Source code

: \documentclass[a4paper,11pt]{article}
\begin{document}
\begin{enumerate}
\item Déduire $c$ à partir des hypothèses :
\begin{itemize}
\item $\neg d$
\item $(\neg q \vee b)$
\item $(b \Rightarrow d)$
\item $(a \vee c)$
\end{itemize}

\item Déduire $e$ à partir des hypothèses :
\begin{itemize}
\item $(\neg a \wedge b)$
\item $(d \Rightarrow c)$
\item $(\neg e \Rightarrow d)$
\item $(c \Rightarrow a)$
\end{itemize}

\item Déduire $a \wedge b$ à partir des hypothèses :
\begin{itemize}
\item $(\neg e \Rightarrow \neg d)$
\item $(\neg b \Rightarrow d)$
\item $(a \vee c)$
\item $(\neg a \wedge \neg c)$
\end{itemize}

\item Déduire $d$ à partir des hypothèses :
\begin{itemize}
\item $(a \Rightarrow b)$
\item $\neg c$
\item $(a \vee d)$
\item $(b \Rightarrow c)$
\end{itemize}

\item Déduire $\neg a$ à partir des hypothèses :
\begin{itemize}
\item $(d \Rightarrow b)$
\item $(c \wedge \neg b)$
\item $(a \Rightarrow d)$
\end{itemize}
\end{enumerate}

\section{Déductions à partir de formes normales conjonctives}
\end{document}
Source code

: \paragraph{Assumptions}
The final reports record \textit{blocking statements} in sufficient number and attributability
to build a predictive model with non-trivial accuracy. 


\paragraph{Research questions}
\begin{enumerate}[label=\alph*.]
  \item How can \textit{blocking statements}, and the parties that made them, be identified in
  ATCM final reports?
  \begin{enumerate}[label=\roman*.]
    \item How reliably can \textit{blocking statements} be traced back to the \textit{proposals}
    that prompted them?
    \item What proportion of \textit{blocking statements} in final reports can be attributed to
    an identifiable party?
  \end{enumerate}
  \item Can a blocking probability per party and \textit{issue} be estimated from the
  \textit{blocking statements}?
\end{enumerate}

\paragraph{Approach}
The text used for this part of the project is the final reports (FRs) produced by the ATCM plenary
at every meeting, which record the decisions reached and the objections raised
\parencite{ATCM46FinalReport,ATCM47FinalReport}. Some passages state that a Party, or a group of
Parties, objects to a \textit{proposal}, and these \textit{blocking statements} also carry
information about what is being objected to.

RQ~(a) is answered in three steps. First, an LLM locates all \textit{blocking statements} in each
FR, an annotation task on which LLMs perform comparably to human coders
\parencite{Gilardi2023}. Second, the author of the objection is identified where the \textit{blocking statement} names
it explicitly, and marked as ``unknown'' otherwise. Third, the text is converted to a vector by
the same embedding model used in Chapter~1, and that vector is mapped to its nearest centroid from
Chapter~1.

————————

- [Work instructions] Exactly as written above, reproduce all of the entries.

- [Your response]
Source code

: \documentclass[a4paper,11pt]{article}
\begin{document}
\begin{enumerate}
\item Déduire $c$ à partir des hypothèses :
\begin{itemize}
\item $\neg d$
\item $(\neg q \vee b)$
\item $(b \Rightarrow d)$
\item $(a \vee c)$
\end{itemize}

\item Déduire $e$ à partir des hypothèses :
\begin{itemize}
\item $(\neg a \wedge b)$
\item $(d \Rightarrow c)$
\item $(\neg e \Rightarrow d)$
\item $(c \Rightarrow a)$
\end{itemize}

\item Déduire $a \wedge b$ à partir des hypothèses :
\begin{itemize}
\item $(\neg e \Rightarrow \neg d)$
\item $(\neg b \Rightarrow d)$
\item $(a \vee c)$
\item $(\neg a \wedge \neg c)$
\end{itemize}

\item Déduire $d$ à partir des hypothèses :
\begin{itemize}
\item $(a \Rightarrow b)$
\item $\neg c$
\item $(a \vee d)$
\item $(b \Rightarrow c)$
\end{itemize}

\item Déduire $\neg a$ à partir des hypothèses :
\begin{itemize}
\item $(d \Rightarrow b)$
\item $(c \wedge \neg b)$
\item $(a \Rightarrow d)$
\end{itemize}
\end{enumerate}

\section{Déductions à partir de formes normales conjonctives}
\end{document}
Source code

: \paragraph{Assumptions}
The final reports record \textit{blocking statements} in sufficient number and attributability
to build a predictive model with non-trivial accuracy. 


\paragraph{Research questions}
\begin{enumerate}[label=\alph*.]
  \item How can \textit{blocking statements}, and the parties that made them, be identified in
  ATCM final reports?
  \begin{enumerate}[label=\roman*.]
    \item How reliably can \textit{blocking statements} be traced back to the \textit{proposals}
    that prompted them?
    \item What proportion of \textit{blocking statements} in final reports can be attributed to
    an identifiable party?
  \end{enumerate}
  \item Can a blocking probability per party and \textit{issue} be estimated from the
  \textit{blocking statements}?
\end{enumerate}

\paragraph{Approach}
The text used for this part of the project is the final reports (FRs) produced by the ATCM plenary
at every meeting, which record the decisions reached and the objections raised
\parencite{ATCM46FinalReport,ATCM47FinalReport}. Some passages state that a Party, or a group of
Parties, objects to a \textit{proposal}, and these \textit{blocking statements} also carry
information about what is being objected to.

RQ~(a) is answered in three steps. First, an LLM locates all \textit{blocking statements} in each
FR, an annotation task on which LLMs perform comparably to human coders
\parencite{Gilardi2023}. Second, the author of the objection is identified where the \textit{blocking statement} names
it explicitly, and marked as ``unknown'' otherwise. Third, the text is converted to a vector by
the same embedding model used in Chapter~1, and that vector is mapped to its nearest centroid from
Chapter~1.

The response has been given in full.